The socket wrapper code keeps track of the unix_fds of the sockets it's wrapping, because it can also _not_ wrap other fds.
Now, I've been trying to connect this in dlls/ws2_32/socket.c:WSASocketW() by getting the unix_fd of the SOCKET the create_socket wineserver call returns, by calling get_sock_fd().
Now I noticed that every time I call this for the same SOCKET, the unix_fd increases by 1, effectively killing the tracking socket_wrapper does.
After some more digging, upstream of the get_sock_fd call, the server_get_unix_fd() call always gets the same fd, either from wineserver or from the cache. wine_server_handle_to_fd() then seems to call dup() on the unix_fd. This seems to be needed because for some reason unix fds are used only temporary, so get_sock_fd is always followed by release_sock_fd(), which calls a close(). Why is this handled this way?
Cheers, Kai
Kai Blin kai.blin@gmail.com writes:
After some more digging, upstream of the get_sock_fd call, the server_get_unix_fd() call always gets the same fd, either from wineserver or from the cache. wine_server_handle_to_fd() then seems to call dup() on the unix_fd.
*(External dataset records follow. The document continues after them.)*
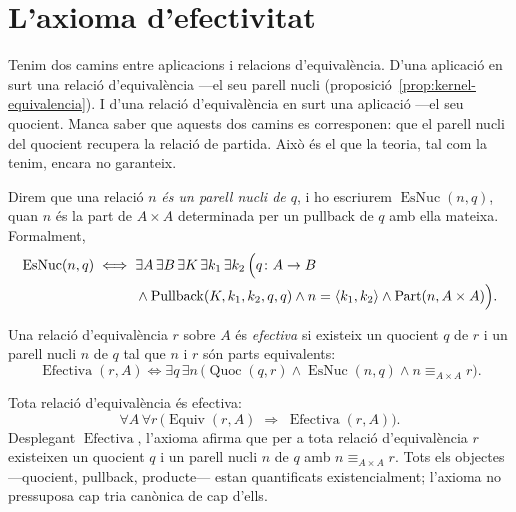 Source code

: \section{L'axioma d'efectivitat}\label{sec:exactitud}

Tenim dos camins entre aplicacions i relacions d'equivalència. D'una aplicació en surt una relació d'equivalència ---el seu parell nucli (proposició~\ref{prop:kernel-equivalencia}). I d'una relació d'equivalència en surt una aplicació ---el seu quocient. Manca saber que aquests dos camins es corresponen: que el parell nucli del quocient recupera la relació de partida. Això és el que la teoria, tal com la tenim, encara no garanteix.

\begin{definicio}\label{def:esparellnucli}
Direm que una relació \(n\) \emph{és un parell nucli de \(q\)}, i ho escriurem \(\operatorname{EsNuc}(n,q)\), quan \(n\) és la part de \(A\times A\) determinada per un pullback de \(q\) amb ella mateixa. Formalment,
\[
\begin{aligned}
\operatorname{EsNuc}(n,q)
\iff{}&
\exists A\,\exists B\,\exists K\,\exists k_1\,\exists k_2\,\Bigl(
q\colon A\to B
\\
&{}\land\operatorname{Pullback}(K,k_1,k_2,q,q)
\land n=\langle k_1,k_2\rangle
\land\operatorname{Part}(n,A\times A)
\Bigr).
\end{aligned}
\]
\end{definicio}

\begin{definicio}\label{def:efectiva}
Una relació d'equivalència \(r\) sobre \(A\) és \emph{efectiva} si existeix un quocient \(q\) de \(r\) i un parell nucli \(n\) de \(q\) tal que \(n\) i \(r\) són parts equivalents:
\[
\operatorname{Efectiva}(r,A)
\iff
\exists q\,\exists n\,\bigl(
\operatorname{Quoc}(q,r)\land\operatorname{EsNuc}(n,q)\land n\equiv_{A\times A}r
\bigr).
\]
\end{definicio}

\begin{axioma}\label{ax:exactitud}
Tota relació d'equivalència és efectiva:
\[
\forall A\,\forall r\,\bigl(
\operatorname{Equiv}(r,A)
\;\Rightarrow\;
\operatorname{Efectiva}(r,A)
\bigr).
\]
Desplegant \(\operatorname{Efectiva}\), l'axioma afirma que per a tota relació d'equivalència \(r\) existeixen un quocient \(q\) i un parell nucli \(n\) de \(q\) amb \(n\equiv_{A\times A}r\). Tots els objectes ---quocient, pullback, producte--- estan quantificats existencialment; l'axioma no pressuposa cap tria canònica de cap d'ells.
\end{axioma}

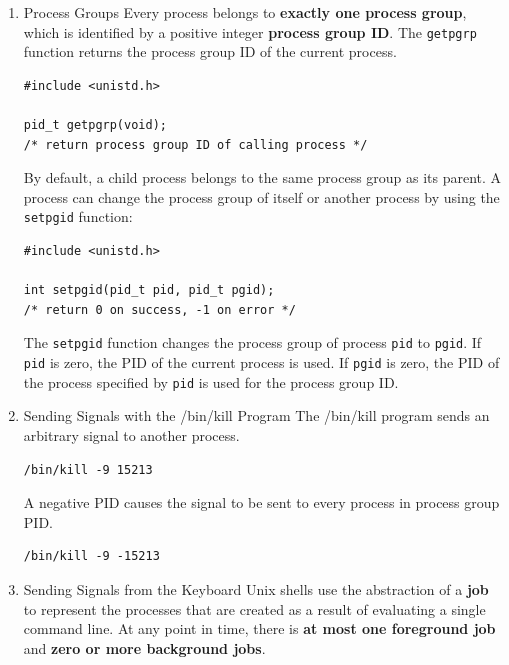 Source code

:\documentclass[11pt]{article}
\begin{document}
\begin{enumerate}
\item Process Groups
\label{sec:org8eb9338}
Every process belongs to \textbf{exactly one process group}, which is identified by a positive integer \textbf{process group ID}. The \texttt{getpgrp} function returns the process group ID of the current process.\\

\begin{verbatim}
#include <unistd.h>

pid_t getpgrp(void);
/* return process group ID of calling process */
\end{verbatim}

By default, a child process belongs to the same process group as its parent. A process can change the process group of itself or another process by using the \texttt{setpgid} function:\\
\begin{verbatim}
#include <unistd.h>

int setpgid(pid_t pid, pid_t pgid);
/* return 0 on success, -1 on error */
\end{verbatim}
The \texttt{setpgid} function changes the process group of process \texttt{pid} to \texttt{pgid}. If \texttt{pid} is zero, the PID of the current process is used. If \texttt{pgid} is zero, the PID of the process specified by \texttt{pid} is used for the process group ID.\\


\item Sending Signals with the /bin/kill Program
\label{sec:org801221e}
The /bin/kill program sends an arbitrary signal to another process.\\
\begin{verbatim}
/bin/kill -9 15213
\end{verbatim}

A negative PID causes the signal to be sent to every process in process group PID.\\
\begin{verbatim}
/bin/kill -9 -15213
\end{verbatim}

\item Sending Signals from the Keyboard
\label{sec:org4753876}
Unix shells use the abstraction of a \textbf{job} to represent the processes that are created as a result of evaluating a single command line. At any point in time, there is \textbf{at most one foreground job} and \textbf{zero or more background jobs}.\\


\end{enumerate}
\end{document}
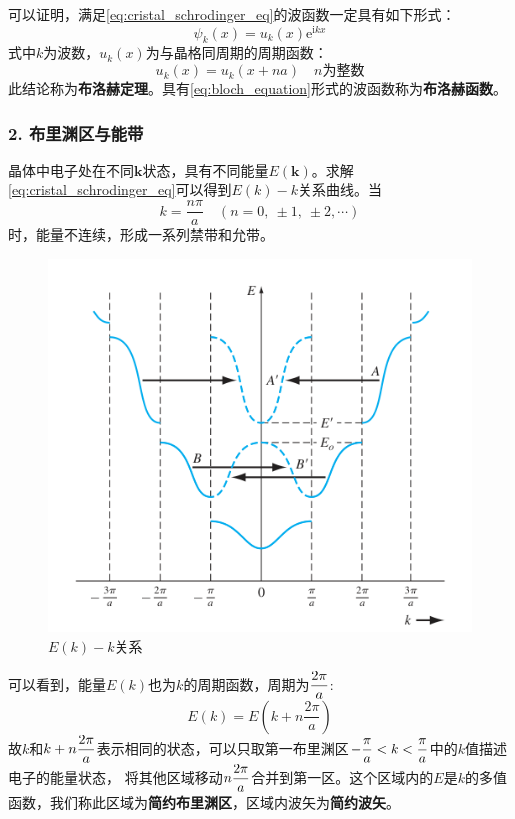 可以证明，满足\autoref{eq:cristal_schrodinger_eq}的波函数一定具有如下形式：
\begin{equation}
    \psi_k(x)=u_k(x)\mathrm{e}^{\mathrm{i}kx}\label{eq:bloch_equation}
\end{equation}
式中$k$为波数，$u_k(x)$为与晶格同周期的周期函数：
\begin{equation}
    u_k(x)=u_k(x+na)\quad \text{$n$为整数}
\end{equation}
此结论称为\textbf{布洛赫定理}。具有\autoref{eq:bloch_equation}形式的波函数称为\textbf{布洛赫函数}。

\subsubsection{2. 布里渊区与能带}

晶体中电子处在不同$\bm k$状态，具有不同能量$E(\bm k)$。求解\autoref{eq:cristal_schrodinger_eq}可以得到$E(k)-k$关系曲线。当
\begin{equation}
    k=\frac{n\pi}{a}\quad (n=0,\ \pm 1,\ \pm 2,\cdots)
\end{equation}
时，能量不连续，形成一系列禁带和允带。
\begin{figure}[H]
    \centering
    \includegraphics{energy_band.png}
    \caption{$E(k)-k$关系}
    \label{fig:energy_band}
\end{figure}

\vspace{1ex}可以看到，能量$E(k)$也为$k$的周期函数，周期为$\displaystyle\frac{2\pi}{a}$:
\begin{equation}
    E(k)=E\left(k+n\frac{2\pi}{a}\right)
\end{equation}
\vspace{1ex}故$k$和$k+\displaystyle n\frac{2\pi}{a}$表示相同的状态，可以只取第一布里渊区$\displaystyle -\frac{\pi}{a}<k<\frac{\pi}{a}$中的$k$值描述电子的能量状态，
\vspace{1ex}将其他区域移动$\displaystyle n\frac{2\pi}{a}$合并到第一区。这个区域内的$E$是$k$的多值函数，我们称此区域为\textbf{简约布里渊区}，区域内波矢为\textbf{简约波矢}。

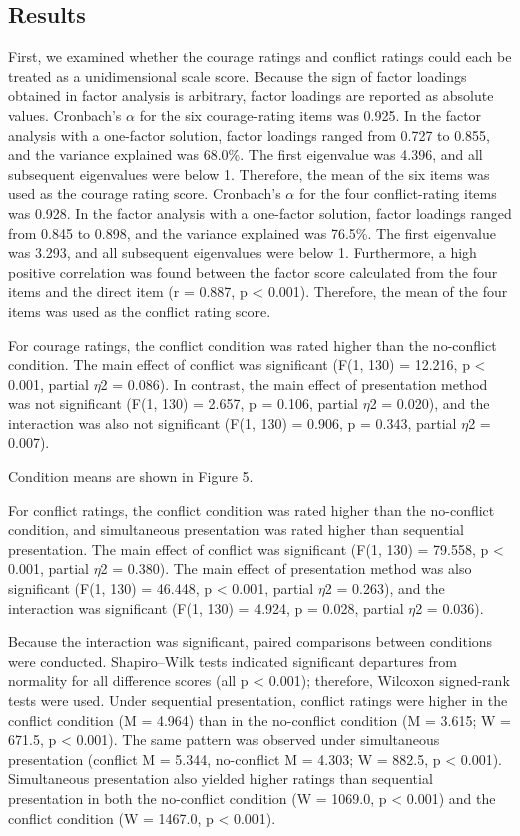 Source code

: \documentclass[utf8]{FrontiersinHarvard}
\begin{document}
\subsection{Results}\label{results}

First, we examined whether the courage ratings and conflict ratings could each be treated as a unidimensional scale score. Because the sign of factor loadings obtained in factor analysis is arbitrary, factor loadings are reported as absolute values. Cronbach's $\alpha$ for the six courage-rating items was 0.925. In the factor analysis with a one-factor solution, factor loadings ranged from 0.727 to 0.855, and the variance explained was 68.0\%. The first eigenvalue was 4.396, and all subsequent eigenvalues were below 1. Therefore, the mean of the six items was used as the courage rating score. Cronbach's $\alpha$ for the four conflict-rating items was 0.928. In the factor analysis with a one-factor solution, factor loadings ranged from 0.845 to 0.898, and the variance explained was 76.5\%. The first eigenvalue was 3.293, and all subsequent eigenvalues were below 1. Furthermore, a high positive correlation was found between the factor score calculated from the four items and the direct item (r = 0.887, p \textless{} 0.001). Therefore, the mean of the four items was used as the conflict rating score.

For courage ratings, the conflict condition was rated higher than the no-conflict condition. The main effect of conflict was significant (F(1, 130) = 12.216, p \textless{} 0.001, partial $\eta$2 = 0.086). In contrast, the main effect of presentation method was not significant (F(1, 130) = 2.657, p = 0.106, partial $\eta$2 = 0.020), and the interaction was also not significant (F(1, 130) = 0.906, p = 0.343, partial $\eta$2 = 0.007).

Condition means are shown in Figure 5.

For conflict ratings, the conflict condition was rated higher than the no-conflict condition, and simultaneous presentation was rated higher than sequential presentation. The main effect of conflict was significant (F(1, 130) = 79.558, p \textless{} 0.001, partial $\eta$2 = 0.380). The main effect of presentation method was also significant (F(1, 130) = 46.448, p \textless{} 0.001, partial $\eta$2 = 0.263), and the interaction was significant (F(1, 130) = 4.924, p = 0.028, partial $\eta$2 = 0.036).

Because the interaction was significant, paired comparisons between conditions were conducted. Shapiro--Wilk tests indicated significant departures from normality for all difference scores (all p \textless{} 0.001); therefore, Wilcoxon signed-rank tests were used. Under sequential presentation, conflict ratings were higher in the conflict condition (M = 4.964) than in the no-conflict condition (M = 3.615; W = 671.5, p \textless{} 0.001). The same pattern was observed under simultaneous presentation (conflict M = 5.344, no-conflict M = 4.303; W = 882.5, p \textless{} 0.001). Simultaneous presentation also yielded higher ratings than sequential presentation in both the no-conflict condition (W = 1069.0, p \textless{} 0.001) and the conflict condition (W = 1467.0, p \textless{} 0.001).
\end{document}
This seems to be needed because for some reason unix fds are used only temporary, so get_sock_fd is always followed by release_sock_fd(), which calls a close(). Why is this handled this way?
Because the file descriptor has to remain valid until it is released, so we have to dup() it as it may get closed from a different thread in the meantime. We can avoid the dup() in some cases in ntdll, but not in other dlls since it would let anybody screw up the fd cache.